FDA officials said the second rule proposed Friday calls for enforceable safety standards for the production and harvesting of produce on farms drawn from science- and risk-based standards for the safe production and harvesting of fruits and vegetables.
“The FDA Food Safety Modernization Act is a common-sense law that shifts the food safety focus from reactive to preventive,” U.S. Health and Human Services Secretary Kathleen Sebelius, said in a statement about the goal of FSMA and the new rules. “With the support of industry, consumer groups and the bipartisan leadership in Congress, we are establishing a science-based, flexible system to better prevent foodborne illness and protect American families.”
Once the final rules are entered into the Federal Registry, large food manufacturers will have a year to comply and large growers up to 26 months to fall in line, while smaller companies may be granted longer compliance deadlines.
Jean Halloran, director of food policy initiatives at public-advocacy group Consumers Union, said her group looks forward to analyzing the proposed rules “that really go to the heart of the problems we’ve had with food safety in recent years.”
“The produce rule should take aim at serious problems like the 2006 outbreak of E. coli in spinach, which caused several deaths,” Halloran said. “The ‘preventive control’ rule [for manufacturers] should help put a stop to incidents like the salmonella outbreaks at the Peanut Corporation of America in 2009, which killed nine people, and the Sunland plant last year, which left hundreds of people sick.”
But at least one food-safety advocate and foodborne illness litigator, Seattle attorney Bill Marler, questioned whether the rules alone will achieve the goal of safer food for restaurants.
“Clearly, for restaurants that are buying fresh produce, conceptually, this should make it less of a risky product,” Marler said of the proposed grower rules. “My difficulty with the rules is that ultimately they require an enforcement mechanism, [and] that is a manpower issue.”
Marler said he believes that the current system for most non-meat food inspections that often rely on third-party audits of fields or facilities has not worked well, as was evident by recent deadly outbreaks of peanuts and cantaloupes, among others, in which the producers had received passing audit scores before the problems erupted.
“In the outbreaks I’ve been involved with, 90 percent of the time there has never been an FDA inspector in the plant or, if there has been, it was five years ago.
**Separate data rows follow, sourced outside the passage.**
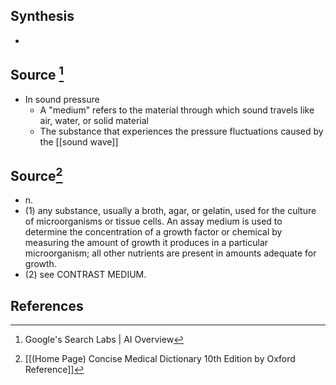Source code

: ## Synthesis
- 
## Source [^1]
- In sound pressure
	- A "medium" refers to the material through which sound travels like air, water, or solid material
	- The substance that experiences the pressure fluctuations caused by the [[sound wave]]
## Source[^2]
- n. 
- (1) any substance, usually a broth, agar, or gelatin, used for the culture of microorganisms or tissue cells. An assay medium is used to determine the concentration of a growth factor or chemical by measuring the amount of growth it produces in a particular microorganism; all other nutrients are present in amounts adequate for growth. 
- (2) see CONTRAST MEDIUM.
## References

[^1]: Google's Search Labs | AI Overview
[^2]: [[(Home Page) Concise Medical Dictionary 10th Edition by Oxford Reference]]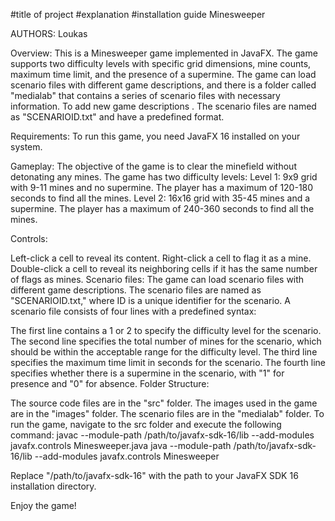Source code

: #title of project
#explanation
#installation guide
Minesweeper

AUTHORS:    Loukas


Overview:
This is a Minesweeper game implemented in JavaFX. The game supports two difficulty levels with specific grid dimensions, mine counts, maximum time limit, and the presence of a supermine. The game can load scenario files with different game descriptions, and there is a folder called "medialab" that contains a series of scenario files with necessary information. To add new game descriptions . The scenario files are named as "SCENARIOID.txt" and have a predefined format.

Requirements:
To run this game, you need JavaFX 16 installed on your system.

Gameplay:
The objective of the game is to clear the minefield without detonating any mines. The game has two difficulty levels:
Level 1: 9x9 grid with 9-11 mines and no supermine. The player has a maximum of 120-180 seconds to find all the mines.
Level 2: 16x16 grid with 35-45 mines and a supermine. The player has a maximum of 240-360 seconds to find all the mines.

Controls:

Left-click a cell to reveal its content.
Right-click a cell to flag it as a mine.
Double-click a cell to reveal its neighboring cells if it has the same number of flags as mines.
Scenario files:
The game can load scenario files with different game descriptions. The scenario files are named as "SCENARIOID.txt," where ID is a unique identifier for the scenario. A scenario file consists of four lines with a predefined syntax:

The first line contains a 1 or 2 to specify the difficulty level for the scenario.
The second line specifies the total number of mines for the scenario, which should be within the acceptable range for the difficulty level.
The third line specifies the maximum time limit in seconds for the scenario.
The fourth line specifies whether there is a supermine in the scenario, with "1" for presence and "0" for absence.
Folder Structure:

The source code files are in the "src" folder.
The images used in the game are in the "images" folder.
The scenario files are in the "medialab" folder.
To run the game, navigate to the src folder and execute the following command:
javac --module-path /path/to/javafx-sdk-16/lib --add-modules javafx.controls Minesweeper.java
java --module-path /path/to/javafx-sdk-16/lib --add-modules javafx.controls Minesweeper

Replace "/path/to/javafx-sdk-16" with the path to your JavaFX SDK 16 installation directory.

Enjoy the game!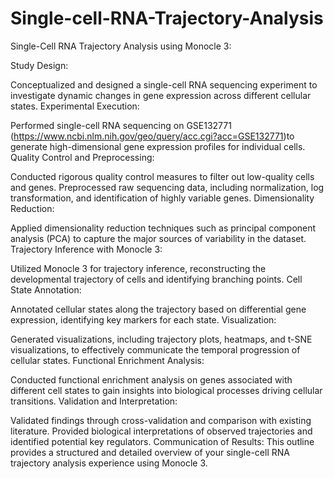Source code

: # Single-cell-RNA-Trajectory-Analysis
Single-Cell RNA Trajectory Analysis using Monocle 3:

Study Design:

Conceptualized and designed a single-cell RNA sequencing experiment to investigate dynamic changes in gene expression across different cellular states.
Experimental Execution:

Performed single-cell RNA sequencing on GSE132771 (https://www.ncbi.nlm.nih.gov/geo/query/acc.cgi?acc=GSE132771)to generate high-dimensional gene expression profiles for individual cells.
Quality Control and Preprocessing:

Conducted rigorous quality control measures to filter out low-quality cells and genes.
Preprocessed raw sequencing data, including normalization, log transformation, and identification of highly variable genes.
Dimensionality Reduction:

Applied dimensionality reduction techniques such as principal component analysis (PCA) to capture the major sources of variability in the dataset.
Trajectory Inference with Monocle 3:

Utilized Monocle 3 for trajectory inference, reconstructing the developmental trajectory of cells and identifying branching points.
Cell State Annotation:

Annotated cellular states along the trajectory based on differential gene expression, identifying key markers for each state.
Visualization:

Generated visualizations, including trajectory plots, heatmaps, and t-SNE visualizations, to effectively communicate the temporal progression of cellular states.
Functional Enrichment Analysis:

Conducted functional enrichment analysis on genes associated with different cell states to gain insights into biological processes driving cellular transitions.
Validation and Interpretation:

Validated findings through cross-validation and comparison with existing literature.
Provided biological interpretations of observed trajectories and identified potential key regulators.
Communication of Results:
This outline provides a structured and detailed overview of your single-cell RNA trajectory analysis experience using Monocle 3.
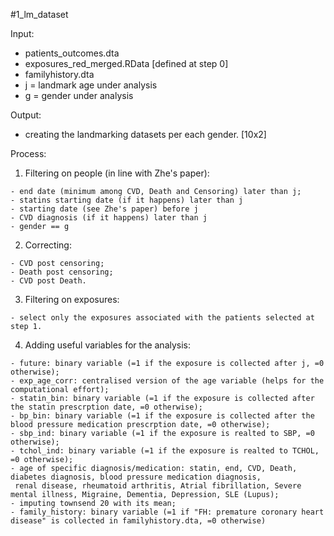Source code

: #1_lm_dataset

Input: 

  -  patients_outcomes.dta
  -  exposures_red_merged.RData [defined at step 0]
  -  familyhistory.dta
  -  j = landmark age under analysis
  -  g = gender under analysis 

Output:

  - creating the landmarking datasets per each gender. [10x2]

Process:

  1) Filtering on people (in line with Zhe's paper):
  
    - end date (minimum among CVD, Death and Censoring) later than j;
    - statins starting date (if it happens) later than j
    - starting date (see Zhe's paper) before j
    - CVD diagnosis (if it happens) later than j
    - gender == g
    
   2) Correcting:
   
    - CVD post censoring;
    - Death post censoring;
    - CVD post Death.
    
   3) Filtering on exposures:
   
    - select only the exposures associated with the patients selected at step 1.
    
   4) Adding useful variables for the analysis:
   
    - future: binary variable (=1 if the exposure is collected after j, =0 otherwise);
    - exp_age_corr: centralised version of the age variable (helps for the computational effort);
    - statin_bin: binary variable (=1 if the exposure is collected after the statin prescrption date, =0 otherwise);
    - bp_bin: binary variable (=1 if the exposure is collected after the blood pressure medication prescrption date, =0 otherwise);
    - sbp_ind: binary variable (=1 if the exposure is realted to SBP, =0 otherwise);
    - tchol_ind: binary variable (=1 if the exposure is realted to TCHOL, =0 otherwise);
    - age of specific diagnosis/medication: statin, end, CVD, Death, diabetes diagnosis, blood pressure medication diagnosis,
     renal disease, rheumatoid arthritis, Atrial fibrillation, Severe mental illness, Migraine, Dementia, Depression, SLE (Lupus);
    - imputing townsend 20 with its mean;
    - family_history: binary variable (=1 if "FH: premature coronary heart disease" is collected in familyhistory.dta, =0 otherwise)
    
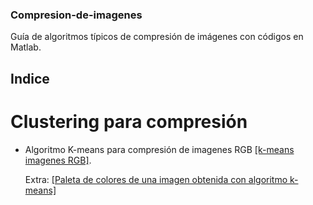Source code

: ### Compresion-de-imagenes
Guía de algoritmos típicos de compresión de imágenes con códigos en Matlab.

## Indice
# Clustering para compresión
* Algoritmo K-means para compresión de imagenes RGB [[k-means imagenes RGB]](https://github.com/FlySka/Compresion-de-imagenes/blob/main/Compresion-de-colores-con-kmeans/clustering_JoaquinFarias.m).

    Extra: [[Paleta de colores de una imagen obtenida con algoritmo k-means]](https://github.com/FlySka/Compresion-de-imagenes/blob/main/Compresion-de-colores-con-kmeans/kmeans_paleta_de_colores.m)
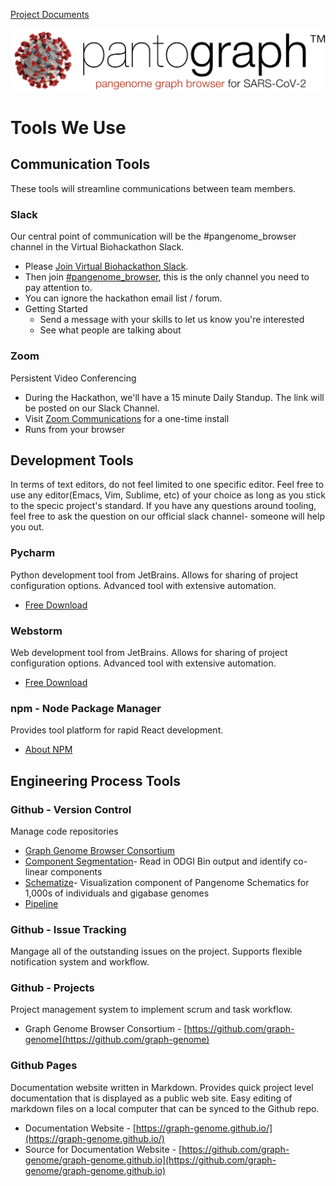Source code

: [Project Documents](project.html)

![](img/pantograph.png)

# Tools We Use

## Communication Tools

These tools will streamline communications between team members.

### Slack
Our central point of communication will be the #pangenome_browser channel in the Virtual Biohackathon Slack.  
* Please [Join Virtual Biohackathon Slack](https://join.slack.com/t/virtualbiohac-xt62674/shared_invite/zt-cuur40oj-wdrVz50NocwVrH7vgKTdPg). 
* Then join [#pangenome_browser](https://app.slack.com/client/T010K0KRLTF/C010UC6GPUM/details/info), this is the only channel you need to pay attention to. 
* You can ignore the hackathon email list / forum.  
* Getting Started
    * Send a message with your skills to let us know you're interested 
    * See what people are talking about
    

### Zoom

Persistent Video Conferencing

* During the Hackathon, we'll have a 15 minute Daily Standup. The link will be posted on our Slack Channel.
* Visit [Zoom Communications](https://zoom.us/) for a one-time install
* Runs from your browser



## Development Tools

In terms of text editors, do not feel limited to one specific editor. Feel free
to use any editor(Emacs, Vim, Sublime, etc) of your choice as long as you stick
to the specic project's standard. If you have any questions around tooling, feel
free to ask the question on our official slack channel- someone will help you
out.

### Pycharm 

Python development tool from JetBrains.  Allows for sharing of project 
configuration options.  Advanced tool with extensive automation.

* [Free Download](https://www.jetbrains.com/pycharm/download)


### Webstorm

Web development tool from JetBrains.  Allows for sharing of project 
configuration options.  Advanced tool with extensive automation.

* [Free Download](https://www.jetbrains.com/webstorm/download)


### npm - Node Package Manager

Provides tool platform for rapid React development.

* [About NPM](https://docs.npmjs.com/about-npm/)



## Engineering Process Tools

### Github - Version Control

Manage code repositories

* [Graph Genome Browser Consortium](https://github.com/graph-genome)
* [Component Segmentation](https://github.com/graph-genome/component_segmentation)- Read in ODGI Bin output and identify co-linear components
* [Schematize](https://github.com/graph-genome/Schematize)- Visualization component of Pangenome Schematics for 1,000s of individuals and gigabase genomes
* [Pipeline](https://github.com/graph-genome/pipeline)


### Github - Issue Tracking

Mangage all of the outstanding issues on the project.  Supports flexible 
notification system and workflow.


### Github - Projects

Project management system to implement scrum and task workflow.

* Graph Genome Browser Consortium - 
[https://github.com/graph-genome](https://github.com/graph-genome)


### Github Pages

Documentation website written in Markdown.  Provides quick project level
documentation that is displayed as a public web site. Easy editing of markdown
files on a local computer that can be synced to the Github repo.

* Documentation Website - 
[https://graph-genome.github.io/](https://graph-genome.github.io/)
* Source for Documentation Website - 
[https://github.com/graph-genome/graph-genome.github.io](https://github.com/graph-genome/graph-genome.github.io)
That simply is not adequate,” Marler said.
The passage of the Food Safety Modernization Act and the new rules “gives us the opportunity to rethink how you spend inspection dollars and how you do inspections,” added Marler, who said his public comments about the new rules will include advocacy for a stronger system of federal and state inspectors instead of increasing reliance on private-sector inspectors paid for by business and ultimately consumers, through finished goods pricing.